Application of the Lasso to Expression Quantitative Trait Loci Mapping
Brown, Andrew Anand;
Richardson, Sylvia;
Whittaker, John;
(2011)
Application of the Lasso to Expression Quantitative Trait Loci Mapping.
Statistical applications in genetics and molecular biology, 10 (1).
ISSN 2194-6302
DOI: https://doi.org/10.2202/1544-6115.1606
Permanent Identifier
Use this Digital Object Identifier when citing or linking to this resource.

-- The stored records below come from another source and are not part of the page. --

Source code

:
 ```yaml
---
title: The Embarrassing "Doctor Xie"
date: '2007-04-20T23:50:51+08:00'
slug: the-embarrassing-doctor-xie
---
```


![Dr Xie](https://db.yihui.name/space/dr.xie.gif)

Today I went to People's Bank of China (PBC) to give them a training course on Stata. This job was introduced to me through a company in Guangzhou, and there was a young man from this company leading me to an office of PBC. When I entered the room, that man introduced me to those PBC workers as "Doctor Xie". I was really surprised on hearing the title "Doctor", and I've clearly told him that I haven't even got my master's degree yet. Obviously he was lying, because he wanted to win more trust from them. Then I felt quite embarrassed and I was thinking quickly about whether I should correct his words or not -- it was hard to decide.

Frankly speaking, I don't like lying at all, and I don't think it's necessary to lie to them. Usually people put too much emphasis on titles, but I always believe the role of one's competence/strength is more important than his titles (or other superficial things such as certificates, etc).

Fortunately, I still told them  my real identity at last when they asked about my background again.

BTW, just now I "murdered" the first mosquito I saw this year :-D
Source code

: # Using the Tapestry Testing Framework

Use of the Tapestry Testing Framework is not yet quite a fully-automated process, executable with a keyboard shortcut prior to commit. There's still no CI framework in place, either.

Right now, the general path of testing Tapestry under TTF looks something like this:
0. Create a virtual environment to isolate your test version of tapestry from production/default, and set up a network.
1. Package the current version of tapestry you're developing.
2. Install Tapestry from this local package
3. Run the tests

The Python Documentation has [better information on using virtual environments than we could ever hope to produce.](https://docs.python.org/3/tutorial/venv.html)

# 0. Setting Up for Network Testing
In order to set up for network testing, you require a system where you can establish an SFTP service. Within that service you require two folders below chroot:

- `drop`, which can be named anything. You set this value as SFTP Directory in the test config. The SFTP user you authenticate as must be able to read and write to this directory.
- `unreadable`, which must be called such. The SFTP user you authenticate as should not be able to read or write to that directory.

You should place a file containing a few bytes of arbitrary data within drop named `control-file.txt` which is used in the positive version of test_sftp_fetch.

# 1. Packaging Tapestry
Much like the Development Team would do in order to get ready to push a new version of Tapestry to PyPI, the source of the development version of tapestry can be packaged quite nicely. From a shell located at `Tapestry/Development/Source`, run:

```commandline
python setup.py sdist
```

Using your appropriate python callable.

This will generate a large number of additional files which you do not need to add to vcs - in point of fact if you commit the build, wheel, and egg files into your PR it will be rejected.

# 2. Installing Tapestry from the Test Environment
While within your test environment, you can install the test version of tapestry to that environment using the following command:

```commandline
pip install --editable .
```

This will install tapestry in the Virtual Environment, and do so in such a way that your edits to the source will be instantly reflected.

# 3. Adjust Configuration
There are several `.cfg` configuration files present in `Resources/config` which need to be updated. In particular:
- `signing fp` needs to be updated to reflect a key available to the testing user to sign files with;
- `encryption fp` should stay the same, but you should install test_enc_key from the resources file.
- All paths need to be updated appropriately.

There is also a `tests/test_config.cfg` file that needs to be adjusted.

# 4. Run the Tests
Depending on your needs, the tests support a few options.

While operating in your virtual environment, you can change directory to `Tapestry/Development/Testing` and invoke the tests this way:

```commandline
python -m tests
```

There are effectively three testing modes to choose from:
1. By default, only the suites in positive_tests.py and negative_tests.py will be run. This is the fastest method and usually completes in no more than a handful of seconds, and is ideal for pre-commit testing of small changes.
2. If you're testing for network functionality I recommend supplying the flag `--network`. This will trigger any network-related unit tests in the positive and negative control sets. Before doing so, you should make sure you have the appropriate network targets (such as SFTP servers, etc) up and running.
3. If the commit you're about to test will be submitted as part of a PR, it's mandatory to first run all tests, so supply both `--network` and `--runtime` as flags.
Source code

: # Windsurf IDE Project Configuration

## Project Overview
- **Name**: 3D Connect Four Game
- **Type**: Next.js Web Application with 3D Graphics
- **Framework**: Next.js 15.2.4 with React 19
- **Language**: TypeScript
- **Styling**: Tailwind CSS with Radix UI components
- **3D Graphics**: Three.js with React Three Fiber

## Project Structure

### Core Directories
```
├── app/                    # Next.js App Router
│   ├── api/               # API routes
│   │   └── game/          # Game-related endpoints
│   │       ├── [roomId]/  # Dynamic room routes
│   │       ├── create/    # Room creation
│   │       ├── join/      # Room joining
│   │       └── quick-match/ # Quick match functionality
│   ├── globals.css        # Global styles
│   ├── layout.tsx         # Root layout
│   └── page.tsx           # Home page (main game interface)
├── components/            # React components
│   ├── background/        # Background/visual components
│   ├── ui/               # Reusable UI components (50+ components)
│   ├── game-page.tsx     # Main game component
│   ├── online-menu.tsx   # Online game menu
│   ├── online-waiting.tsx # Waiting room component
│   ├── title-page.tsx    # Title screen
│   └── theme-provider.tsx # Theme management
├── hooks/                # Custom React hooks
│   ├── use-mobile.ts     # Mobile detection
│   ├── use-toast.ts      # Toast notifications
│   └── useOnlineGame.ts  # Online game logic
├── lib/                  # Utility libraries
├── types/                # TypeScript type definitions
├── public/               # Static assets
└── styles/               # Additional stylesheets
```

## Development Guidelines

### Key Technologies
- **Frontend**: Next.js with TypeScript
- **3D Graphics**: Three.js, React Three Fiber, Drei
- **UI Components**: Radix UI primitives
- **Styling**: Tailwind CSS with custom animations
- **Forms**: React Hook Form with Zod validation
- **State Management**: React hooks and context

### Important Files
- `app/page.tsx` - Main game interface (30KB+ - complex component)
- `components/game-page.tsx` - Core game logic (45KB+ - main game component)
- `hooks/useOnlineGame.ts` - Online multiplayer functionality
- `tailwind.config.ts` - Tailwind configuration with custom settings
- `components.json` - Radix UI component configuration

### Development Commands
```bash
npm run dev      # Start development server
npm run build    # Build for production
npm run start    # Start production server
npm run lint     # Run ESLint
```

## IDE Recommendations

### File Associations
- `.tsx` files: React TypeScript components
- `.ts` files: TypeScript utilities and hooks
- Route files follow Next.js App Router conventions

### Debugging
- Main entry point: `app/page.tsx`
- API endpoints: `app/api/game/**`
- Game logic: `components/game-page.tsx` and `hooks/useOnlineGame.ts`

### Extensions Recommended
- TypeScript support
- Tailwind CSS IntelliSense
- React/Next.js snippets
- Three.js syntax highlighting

Univariate methods have frequently been used to discover Quantitative Trait Loci for gene expression measurements, often with much success. However, correlations caused by Linkage Disequilibrium as well as chance correlations, which are functions of the large number of markers typically used in such studies, mean that causative regions can often cause multiple signals. Traditional investigations into the number of QTL for a given phenotype, such as visual inspection of likelihood plots, are not feasible when considering thousands of phenotypes. Stepwise methods have been suggested to counter this, but these are known to produce unstable models and there are difficulties in deriving significance estimates. The Lasso is a shrinkage method which has often been employed to discover true signals when the number of variables exceeds the number of observations. We propose a test statistic based on the threshold at which variables enter the Lasso model, prove analytic properties of this statistic which demonstrate parallels with univariate methods and demonstrate its utility in proposing candidate QTL. We show that this method controls for LD structure, and the estimates of statistical significance produced have superior properties when compared to those derived by stepwise methods. We study the performance of our method using simulation studies. These simulations find that the ratio of true discoveries to false positives is often superior for our method compared to univariate and stepwise approaches. Finally, we apply the derived method to data from a previous eQTL mapping experiment to investigate the nature of genetic regulation in this population.